Une identité spécifique au sein de l’empire ottoman
La population palestinienne sous souveraineté ottomane est traversée par une pluralité de loyautés : locales, claniques, familiales et religieuses. Si elle est à ce titre comparable avec les autres sociétés proche-orientales de l’époque, Rashid Khalidi expose une spécificité palestinienne avec l’importance de l’identité religieuse.

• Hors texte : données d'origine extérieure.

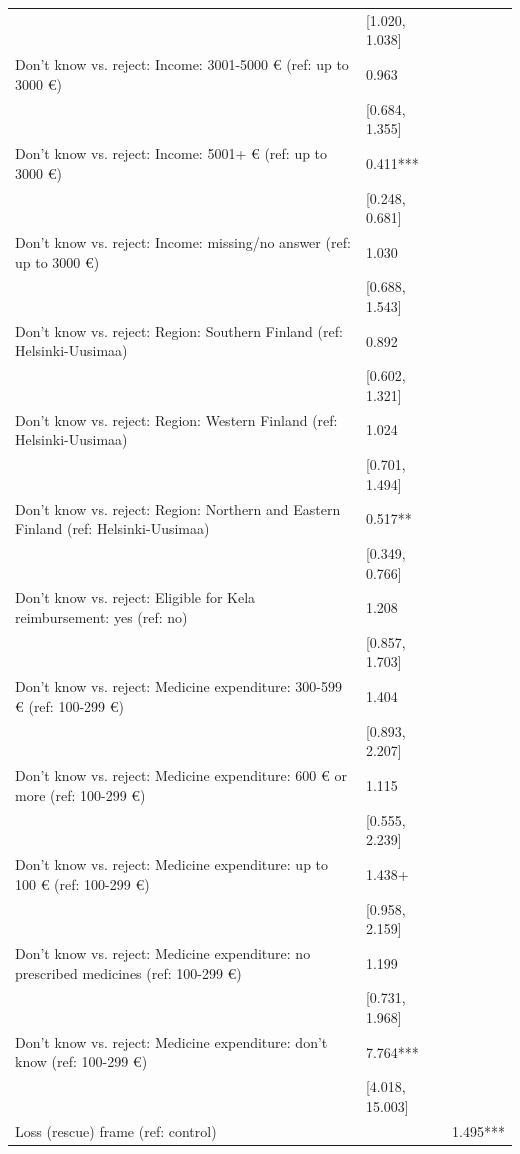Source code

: \begin{tabular}{lll}
& [\num{1.020}, \num{1.038}] &  \\
Don't know vs. reject: Income: 3001-5000 € (ref: up to 3000 €) & \num{0.963} &  \\
& [\num{0.684}, \num{1.355}] &  \\
Don't know vs. reject: Income: 5001+ € (ref: up to 3000 €) & \num{0.411}*** &  \\
& [\num{0.248}, \num{0.681}] &  \\
Don't know vs. reject: Income: missing/no answer (ref: up to 3000 €) & \num{1.030} &  \\
& [\num{0.688}, \num{1.543}] &  \\
Don't know vs. reject: Region: Southern Finland (ref: Helsinki-Uusimaa) & \num{0.892} &  \\
& [\num{0.602}, \num{1.321}] &  \\
Don't know vs. reject: Region: Western Finland (ref: Helsinki-Uusimaa) & \num{1.024} &  \\
& [\num{0.701}, \num{1.494}] &  \\
Don't know vs. reject: Region: Northern and Eastern Finland (ref: Helsinki-Uusimaa) & \num{0.517}** &  \\
& [\num{0.349}, \num{0.766}] &  \\
Don't know vs. reject: Eligible for Kela reimbursement: yes (ref: no) & \num{1.208} &  \\
& [\num{0.857}, \num{1.703}] &  \\
Don't know vs. reject: Medicine expenditure: 300-599 € (ref: 100-299 €) & \num{1.404} &  \\
& [\num{0.893}, \num{2.207}] &  \\
Don't know vs. reject: Medicine expenditure: 600 € or more (ref: 100-299 €) & \num{1.115} &  \\
& [\num{0.555}, \num{2.239}] &  \\
Don't know vs. reject: Medicine expenditure: up to 100 € (ref: 100-299 €) & \num{1.438}+ &  \\
& [\num{0.958}, \num{2.159}] &  \\
Don't know vs. reject: Medicine expenditure: no prescribed medicines (ref: 100-299 €) & \num{1.199} &  \\
& [\num{0.731}, \num{1.968}] &  \\
Don't know vs. reject: Medicine expenditure: don't know (ref: 100-299 €) & \num{7.764}*** &  \\
& [\num{4.018}, \num{15.003}] &  \\
Loss (rescue) frame (ref: control) &  & \num{1.495}*** \\

\end{tabular}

Ce particularisme propre à la Terre Sainte est déjà au cœur de la littérature pieuse musulmane des Fada’il al-Qods (Mérites de Jérusalem) et s’exprime ponctuellement de manière conflictuelle. L’auteur évoque à ce titre l’opposition de la population musulmane de Jérusalem à la visite du consul français de Sidon en 1701 : une pétition est envoyée au sultan pour lui rappeler son rôle de protecteur de Jérusalem ‘terre particulière et sacrée’ alors que le souvenir des croisades demeure vivace. Rashid Khalidi y décèle la conscience précoce d’habiter une région sous la menace permanente de convoitises extérieures, toujours au centre de l’identité palestinienne contemporaine.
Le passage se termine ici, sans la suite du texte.